Laboratoire espace cerveau - Station 19 ex situ

Journée d'étude - À la Fondation Fiminco, Romainville - samedi 15 mai 2021
La nuit, de l'insomnie
au rêve éveillé : un espace de subversion ?
Dormir la nuit, vivre le jour : cette alternance rythmerait la plupart des existences humaines. Mais, comme en prend acte le projet Freedom of Sleep d’Anabelle Lacroix, les porosités entre jour et nuit, veille et sommeil sont multiples et culturelles. Au moment où les heures du sommeil sont désormais comptées, rongées par l'impératif de productivité, par l'anxiété exponentielle de nos sociétés épuisées et par la disparition croissante de l’obscurité, une nécessité apparaît : comment habiter la nuit ? Quels espaces de subversion, réels ou imaginés, nous reste-t-il ?

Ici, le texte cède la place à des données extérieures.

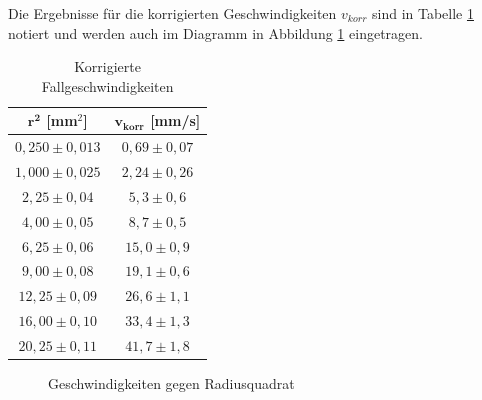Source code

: \documentclass{article}
\begin{document}
Die Ergebnisse für die korrigierten Geschwindigkeiten $v_{korr}$ sind in Tabelle \ref{tab:v_korr} notiert und werden auch im Diagramm in Abbildung \ref{fig:v_gegen_r^2} eingetragen.

\phantom{.}

\begin{table}[!h]
    \centering
    \begin{tabular}{cc}
        \hline
        $\bm{r^2}$ [mm$^2$] & $\bm{v_{korr}}$ [mm/s]  \\ \hline
        $0,250 \pm  0,013$ & $0,69 \pm 0,07$     \\
        $1,000 \pm 0,025$ & $2,24 \pm 0,26$     \\
        $2,25 \pm 0,04$   & $5,3 \pm 0,6$     \\
        $4,00  \pm 0,05$  & $8,7 \pm 0,5$     \\
        $6,25  \pm 0,06$  & $15,0 \pm 0,9$     \\
        $9,00  \pm 0,08$  & $19,1 \pm 0,6$     \\
        $12,25  \pm 0,09$ & $26,6 \pm 1,1$     \\
        $16,00  \pm 0,10$ & $33,4 \pm 1,3$     \\
        $20,25  \pm 0,11$ & $41,7 \pm 1,8$     \\ \hline
    \end{tabular}%
    \caption{Korrigierte Fallgeschwindigkeiten}
    \label{tab:v_korr}
\end{table}

\phantom{.}

\begin{figure}[!h]
    \centering
    \caption{Geschwindigkeiten gegen Radiusquadrat}
    \label{fig:v_gegen_r^2}
\end{figure}
\end{document}

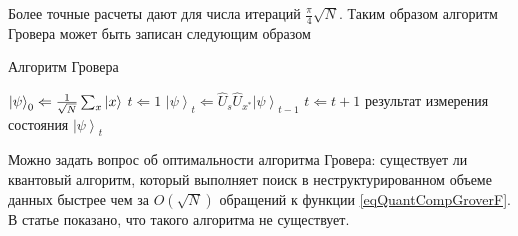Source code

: Более точные расчеты \cite{nielsen2000quantum} дают для числа итераций
$\frac{\pi}{4}\sqrt{N}$. Таким образом алгоритм Гровера может быть
записан следующим образом  
\begin{algorithm}
\caption{Алгоритм Гровера}
\label{algQuantCompGrover}
\begin{algorithmic}
    \STATE $\left|\psi\right>_0 \Leftarrow \frac{1}{\sqrt{N}}\sum_x 
    \ket{x}$
    \STATE $t \Leftarrow 1$
    \REPEAT
    \STATE $\left|\psi\right>_t \Leftarrow \hat{U}_s\hat{U}_{x^{\ast}}
    \left|\psi\right>_{t-1}$
    \STATE $t \Leftarrow t + 1$
    \RETURN результат измерения состояния $\left|\psi\right>_t$
\end{algorithmic}
\end{algorithm}

Можно задать вопрос об оптимальности алгоритма Гровера: существует ли
квантовый алгоритм, который выполняет поиск в неструктурированном
объеме данных быстрее чем за $O\left(\sqrt{N}\right)$ обращений к
функции \eqref{eqQuantCompGroverF}. В статье
\cite{bBennettGroverOptimal} показано, что такого алгоритма
не существует.
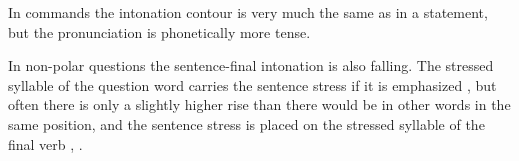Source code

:

In commands the intonation contour is very much the same as in a statement, but the pronunciation is phonetically more tense.


In non-polar questions the sentence-final intonation is also falling. The stressed syllable of the question word carries the sentence stress if it is emphasized , but often there is only a slightly higher rise than there would be in other words in the same position, and the sentence stress is placed on the stressed syllable of the final verb , .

Faire jour sur la nuit, surconsommer chaque seconde nous poussent paradoxalement à l’insomnie - cette incapacité à lâcher prise. S'il faut faire du sommeil un droit, vivre la nuit peut également constituer une alternative, une manière de se réapproprier nos fatigues pour repenser les rythmes normés. Cette Station 19 intitulée La nuit. De l'insomnie au rêve éveillé : un espace-temps de subversion ? s’intéresse donc à la désynchronisation cacophonique des corps et des environnements. Elle invite à la fois au décentrement - à l’observation de la multiplicité des rythmes veille/sommeil qui constituent notre monde cosmomorphe - et au recentrement - à la capacité d’écoute attentive de l’horloge interne et unique de chacun, et investit l’insomnie et l’espace-temps de la nuit comme des espaces de luttes autant réelles, politiques que personnelles, déproductives et sousoptimales.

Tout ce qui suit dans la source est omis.